As for engines. Would I pay £130k for a boat with a modern diesel engine? Would I 'eck! For that money I'd be looking for a Gardner or a Russel Newbury. My dream boat would go chug chug not brrm brrm.
Well I'll never own either I suppose, but I can dream. Incidentally, Glyn, whose boat Humbug is an ageing Springer that she has lovingly restored and fitted out says she doesn't think she could bear to part with it now, even though it's well down the pecking order of desirable boats. I agree completely. Springers might be seen by some as the Ladas of the canal but Humbug is a true delight.
While I'm on the topic of inexplicable price differences, I'll tell you about marinas. I've recently been doing a bit of research to see what it would cost to keep Herbie in a marina further north, say within 15 miles of Braunston. The variation in quoted prices is startling really. Anything between £1650 and £2300+ a year. Now it would be explained if the dearer ones offered a lot more, but in reality they don't. The cheapest ones still offer all the security and the facilities you need and are in pleasant locations.

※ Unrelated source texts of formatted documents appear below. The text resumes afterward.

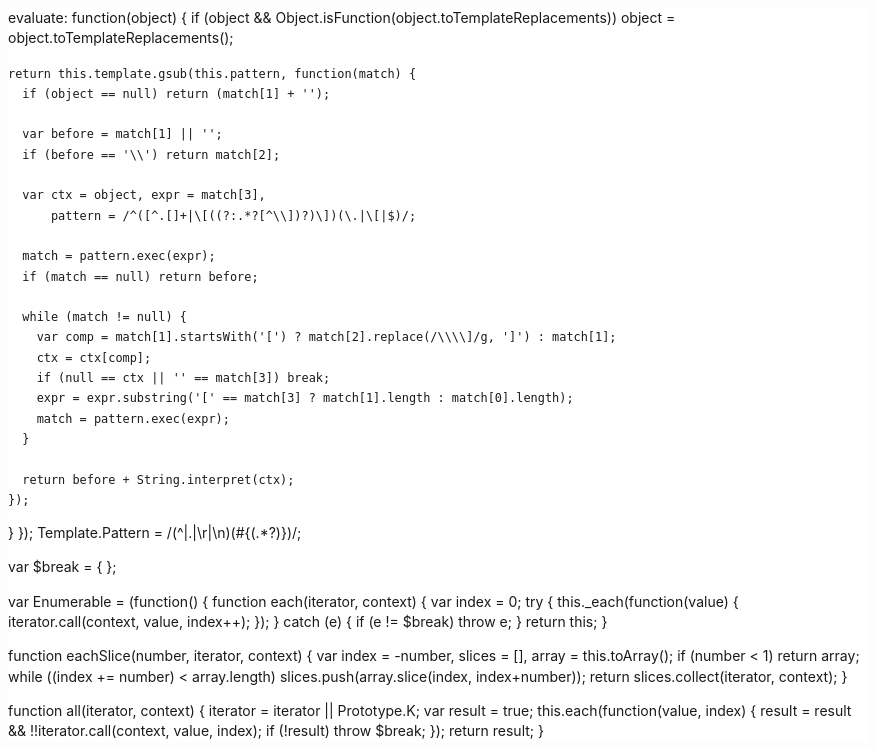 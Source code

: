   evaluate: function(object) {
    if (object && Object.isFunction(object.toTemplateReplacements))
      object = object.toTemplateReplacements();

    return this.template.gsub(this.pattern, function(match) {
      if (object == null) return (match[1] + '');

      var before = match[1] || '';
      if (before == '\\') return match[2];

      var ctx = object, expr = match[3],
          pattern = /^([^.[]+|\[((?:.*?[^\\])?)\])(\.|\[|$)/;

      match = pattern.exec(expr);
      if (match == null) return before;

      while (match != null) {
        var comp = match[1].startsWith('[') ? match[2].replace(/\\\\]/g, ']') : match[1];
        ctx = ctx[comp];
        if (null == ctx || '' == match[3]) break;
        expr = expr.substring('[' == match[3] ? match[1].length : match[0].length);
        match = pattern.exec(expr);
      }

      return before + String.interpret(ctx);
    });
  }
});
Template.Pattern = /(^|.|\r|\n)(#\{(.*?)\})/;

var $break = { };

var Enumerable = (function() {
  function each(iterator, context) {
    var index = 0;
    try {
      this._each(function(value) {
        iterator.call(context, value, index++);
      });
    } catch (e) {
      if (e != $break) throw e;
    }
    return this;
  }

  function eachSlice(number, iterator, context) {
    var index = -number, slices = [], array = this.toArray();
    if (number < 1) return array;
    while ((index += number) < array.length)
      slices.push(array.slice(index, index+number));
    return slices.collect(iterator, context);
  }

  function all(iterator, context) {
    iterator = iterator || Prototype.K;
    var result = true;
    this.each(function(value, index) {
      result = result && !!iterator.call(context, value, index);
      if (!result) throw $break;
    });
    return result;
  }
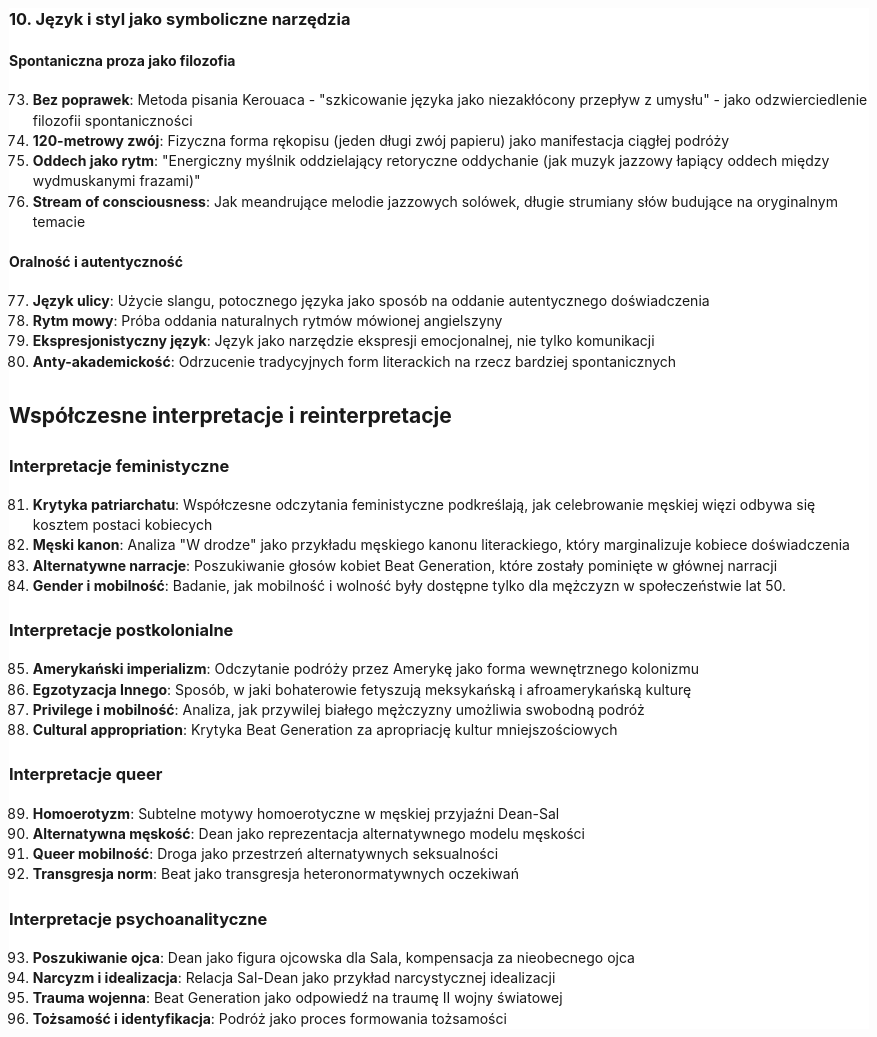 ### 10. Język i styl jako symboliczne narzędzia

#### Spontaniczna proza jako filozofia
73. **Bez poprawek**: Metoda pisania Kerouaca - "szkicowanie języka jako niezakłócony przepływ z umysłu" - jako odzwierciedlenie filozofii spontaniczności
74. **120-metrowy zwój**: Fizyczna forma rękopisu (jeden długi zwój papieru) jako manifestacja ciągłej podróży
75. **Oddech jako rytm**: "Energiczny myślnik oddzielający retoryczne oddychanie (jak muzyk jazzowy łapiący oddech między wydmuskanymi frazami)"
76. **Stream of consciousness**: Jak meandrujące melodie jazzowych solówek, długie strumiany słów budujące na oryginalnym temacie

#### Oralność i autentyczność
77. **Język ulicy**: Użycie slangu, potocznego języka jako sposób na oddanie autentycznego doświadczenia
78. **Rytm mowy**: Próba oddania naturalnych rytmów mówionej angielszyny
79. **Ekspresjonistyczny język**: Język jako narzędzie ekspresji emocjonalnej, nie tylko komunikacji
80. **Anty-akademickość**: Odrzucenie tradycyjnych form literackich na rzecz bardziej spontanicznych

## Współczesne interpretacje i reinterpretacje

### Interpretacje feministyczne
81. **Krytyka patriarchatu**: Współczesne odczytania feministyczne podkreślają, jak celebrowanie męskiej więzi odbywa się kosztem postaci kobiecych
82. **Męski kanon**: Analiza "W drodze" jako przykładu męskiego kanonu literackiego, który marginalizuje kobiece doświadczenia
83. **Alternatywne narracje**: Poszukiwanie głosów kobiet Beat Generation, które zostały pominięte w głównej narracji
84. **Gender i mobilność**: Badanie, jak mobilność i wolność były dostępne tylko dla mężczyzn w społeczeństwie lat 50.

### Interpretacje postkolonialne
85. **Amerykański imperializm**: Odczytanie podróży przez Amerykę jako forma wewnętrznego kolonizmu
86. **Egzotyzacja Innego**: Sposób, w jaki bohaterowie fetyszują meksykańską i afroamerykańską kulturę
87. **Privilege i mobilność**: Analiza, jak przywilej białego mężczyzny umożliwia swobodną podróż
88. **Cultural appropriation**: Krytyka Beat Generation za apropriację kultur mniejszościowych

### Interpretacje queer
89. **Homoerotyzm**: Subtelne motywy homoerotyczne w męskiej przyjaźni Dean-Sal
90. **Alternatywna męskość**: Dean jako reprezentacja alternatywnego modelu męskości
91. **Queer mobilność**: Droga jako przestrzeń alternatywnych seksualności
92. **Transgresja norm**: Beat jako transgresja heteronormatywnych oczekiwań

### Interpretacje psychoanalityczne
93. **Poszukiwanie ojca**: Dean jako figura ojcowska dla Sala, kompensacja za nieobecnego ojca
94. **Narcyzm i idealizacja**: Relacja Sal-Dean jako przykład narcystycznej idealizacji
95. **Trauma wojenna**: Beat Generation jako odpowiedź na traumę II wojny światowej
96. **Tożsamość i identyfikacja**: Podróż jako proces formowania tożsamości
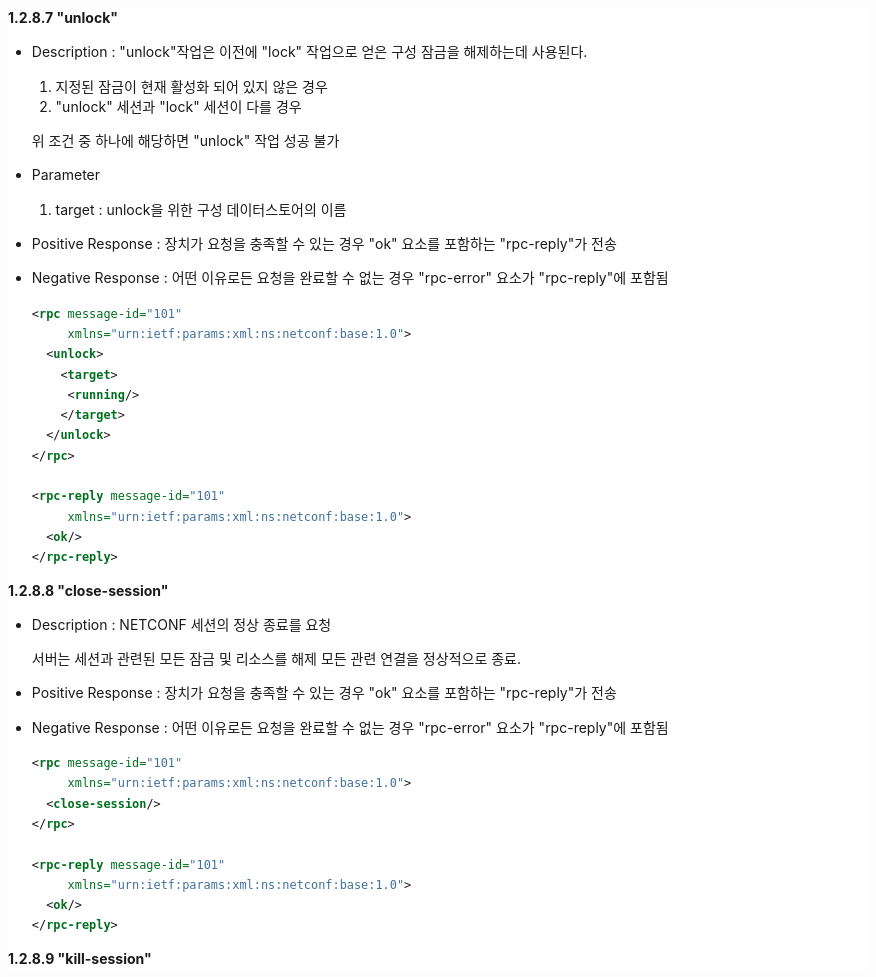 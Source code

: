 


**1.2.8.7 "unlock"**

- Description : "unlock"작업은 이전에 "lock" 작업으로 얻은 구성 잠금을 해제하는데 사용된다.

  1. 지정된 잠금이 현재 활성화 되어 있지 않은 경우
  2. "unlock" 세션과 "lock" 세션이 다를 경우

  위 조건 중 하나에 해당하면 "unlock" 작업 성공 불가

- Parameter

  1. target : unlock을 위한 구성 데이터스토어의 이름

- Positive Response : 장치가 요청을 충족할 수 있는 경우 "ok" 요소를 포함하는 "rpc-reply"가 전송

- Negative Response : 어떤 이유로든 요청을 완료할 수 없는 경우 "rpc-error" 요소가 "rpc-reply"에 포함됨 

  ```xml
  <rpc message-id="101"
       xmlns="urn:ietf:params:xml:ns:netconf:base:1.0">
    <unlock>
      <target>
       <running/>
      </target>
    </unlock>
  </rpc>
  
  <rpc-reply message-id="101"
       xmlns="urn:ietf:params:xml:ns:netconf:base:1.0">
    <ok/>
  </rpc-reply>
  ```



**1.2.8.8  "close-session"**

- Description : NETCONF 세션의 정상 종료를 요청

  서버는 세션과 관련된 모든 잠금 및 리소스를 해제 모든 관련 연결을 정상적으로 종료.

- Positive Response : 장치가 요청을 충족할 수 있는 경우 "ok" 요소를 포함하는 "rpc-reply"가 전송

- Negative Response : 어떤 이유로든 요청을 완료할 수 없는 경우 "rpc-error" 요소가 "rpc-reply"에 포함됨

  ```XML
  <rpc message-id="101"
       xmlns="urn:ietf:params:xml:ns:netconf:base:1.0">
    <close-session/>
  </rpc>
  
  <rpc-reply message-id="101"
       xmlns="urn:ietf:params:xml:ns:netconf:base:1.0">
    <ok/>
  </rpc-reply>
  ```

**1.2.8.9 "kill-session"**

It does seem that prices fall pretty sharply once you leave the main line of the GU, not that being off the main drag bothers me in the slightest as long as I've got plenty of cruising route options. The dearer ones do tend to have more workshops and chandleries etc, but that's just their way of getting more money from you especially as they usually prevent you from bringing competing service technicians on site if your boat needs fixing.
Even more strange. Some of the dearer ones are full. There's nowt so queer as folk.